«Революционность» в словаре грузинских футуристов имела два смысла: во-первых, искусство должно служить делу Революции, во-вторых, оно призвано стать революцией в эстетическом (то есть на деле в чисто формальном) смысле.
В этом молодые грузинские революционеры от искусства смыкались с русскими лефовцами, точнее, этот лозунг был ими целиком заимствован у старших братьев. Заимствования вообще были в их духе.
От итальянского футуризма они охотно взяли культ техники, всеобъемлющего и, в сущности, самоцельного технического прогресса, от французских дадаистов (Б. Гордезиани объявил дадаизм «военной тактикой футуризма») инфантильный алогизм словосочетаний, от кубизма — «новое ощущение вещи», от русских конструктивистов — идею «дематериализации» искусства.
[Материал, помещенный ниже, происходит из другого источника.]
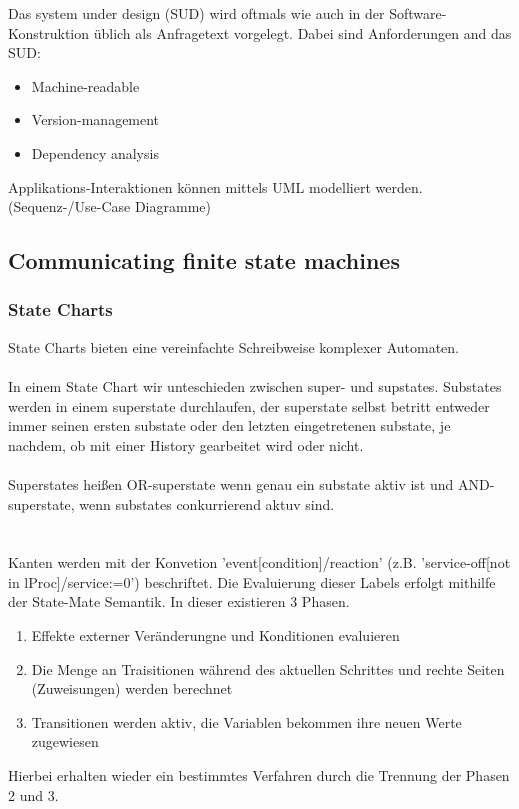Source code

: Das system under design (SUD) wird oftmals wie auch in der Software-Konstruktion üblich als Anfragetext
vorgelegt.
Dabei sind Anforderungen and das SUD:
\begin{itemize}
    \item Machine-readable
    \item Version-management
    \item Dependency analysis
\end{itemize}
Applikations-Interaktionen können mittels UML modelliert werden. (Sequenz-/Use-Case Diagramme)


\subsection{Communicating finite state machines}

\subsubsection{State Charts}
State Charts bieten eine vereinfachte Schreibweise komplexer Automaten.
\\ \\
In einem State Chart wir unteschieden zwischen super- und supstates.
Substates werden in einem superstate durchlaufen, der superstate selbst betritt entweder immer seinen
ersten substate oder den letzten eingetretenen substate, je nachdem, ob mit einer History gearbeitet wird
oder nicht.
\\ \\
Superstates heißen OR-superstate wenn genau ein substate aktiv ist und AND-superstate, wenn substates conkurrierend 
aktuv sind.
\\ \\
\\
Kanten werden mit der Konvetion 'event[condition]/reaction' (z.B. 'service-off[not in lProc]/service:=0') beschriftet.
Die Evaluierung dieser Labels erfolgt mithilfe der State-Mate Semantik.
In dieser existieren 3 Phasen.
\begin{enumerate}
    \item Effekte externer Veränderungne und Konditionen evaluieren
    \item Die Menge an Traisitionen während des aktuellen Schrittes und rechte Seiten (Zuweisungen) werden berechnet
    \item Transitionen werden aktiv, die Variablen bekommen ihre neuen Werte zugewiesen
\end{enumerate}
Hierbei erhalten wieder ein bestimmtes Verfahren durch die Trennung der Phasen 2 und 3.


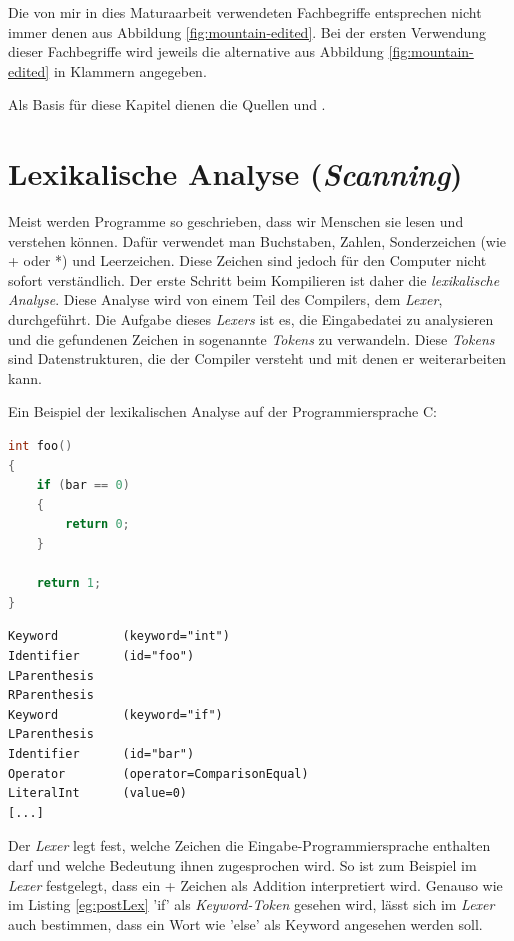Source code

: Die von mir in dies Maturaarbeit verwendeten Fachbegriffe entsprechen nicht immer denen aus Abbildung \ref{fig:mountain-edited}.
Bei der ersten Verwendung dieser Fachbegriffe wird jeweils die alternative aus Abbildung \ref{fig:mountain-edited} in Klammern angegeben.

Als Basis für diese Kapitel dienen die Quellen \cite{CompilersDragon} und \cite{Lecture}.

\section{Lexikalische Analyse (\textit{Scanning})}
Meist werden Programme so geschrieben, dass wir Menschen sie lesen und verstehen können. Dafür verwendet man Buchstaben, Zahlen, Sonderzeichen (wie + oder *) und Leerzeichen.
Diese Zeichen sind jedoch für den Computer nicht sofort verständlich. Der erste Schritt beim Kompilieren ist daher die \textit{lexikalische Analyse}. Diese Analyse wird von einem Teil des Compilers, dem \textit{Lexer}, durchgeführt.
Die Aufgabe dieses \textit{Lexers} ist es, die Eingabedatei zu analysieren und die gefundenen Zeichen in sogenannte \textit{Tokens} zu verwandeln. Diese \textit{Tokens} sind Datenstrukturen, die der Compiler versteht und mit denen er weiterarbeiten kann.

Ein Beispiel der lexikalischen Analyse auf der Programmiersprache C:

\begin{lstlisting}[language=C, label=eg:preLex, caption=C code vor lexikalischer Analyse]
int foo()
{
    if (bar == 0)
    {
        return 0;
    }

    return 1;
}
\end{lstlisting}

\begin{lstlisting}[label=eg:postLex, caption=\textit{Tokens} nach lexikalischer Analyse]
Keyword         (keyword="int")
Identifier      (id="foo")
LParenthesis
RParenthesis
Keyword         (keyword="if")
LParenthesis
Identifier      (id="bar")
Operator        (operator=ComparisonEqual)
LiteralInt      (value=0)
[...]
\end{lstlisting}

Der \textit{Lexer} legt fest, welche Zeichen die Eingabe-Programmiersprache enthalten darf und welche Bedeutung ihnen zugesprochen wird. So ist zum Beispiel im \textit{Lexer} festgelegt, dass ein + Zeichen als Addition interpretiert wird.
Genauso wie im Listing \ref{eg:postLex} {\listingFont\selectfont 'if'} als \textit{Keyword-Token} gesehen wird, lässt sich im \textit{Lexer} auch bestimmen, dass ein Wort wie {\listingFont\selectfont 'else'} als Keyword angesehen werden soll.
Все это, вместе взятое, перемешанное, порой же нарочито перепутанное, предопределило эклектизм поэтики грузинского футуризма.
До создания собственной оригинальной «системы» им дойти не удалось: их группа просуществовала слишком недолго. Читатель, за исключением незначительной части артистической молодежи, их так и не принял. При публичных столкновениях грузинских футуристов с их главными соперниками — группой «Голубые роги» симпатии аудитории, как правило, оказывались на стороне последних.
Однако они все-таки внесли некоторое оживление в культурную жизнь столицы Грузии.
Журнал «Н2SO4» — первенец грузинских футуристов — всячески старался оправдать свое название. Он готов был все вокруг себя «обжечь» — все подлежащее испытанию огнем, все устоявшееся, все, что в той или иной степени было освящено традицией и превратилось в норму.
Трудно сказать, знали или нет юные основатели журнала сказанное Энгром о Делакруа: «От его картин несет серой». Скорее нет, иначе они с удовольствием начертали бы эти слова на своем знамени. Правда, «сатанинского» в их сумасбродных помыслах было очень мало. Но на тбилисские улицы они выскакивали как настоящие бесенята, ошеломляя «приличную» публику своим видом и поведением.
У Ниогола (Николая) Чачава галстук был завязан на ноге, другой Николай (будущий кинорежиссер) — Шенгелая обычно читал стихи, раскачиваясь на ветке самого высокого дерева на Головинской улице (ныне пр. Руставели). Говорят, что именно в такой позе увидел его проходивший мимо Котэ Марджанишвили, который велел озорнику сойти с дерева и следовать за ним на киносъемку, и что именно с этого момента началась новая карьера одного из талантливейших грузинских лефовцев.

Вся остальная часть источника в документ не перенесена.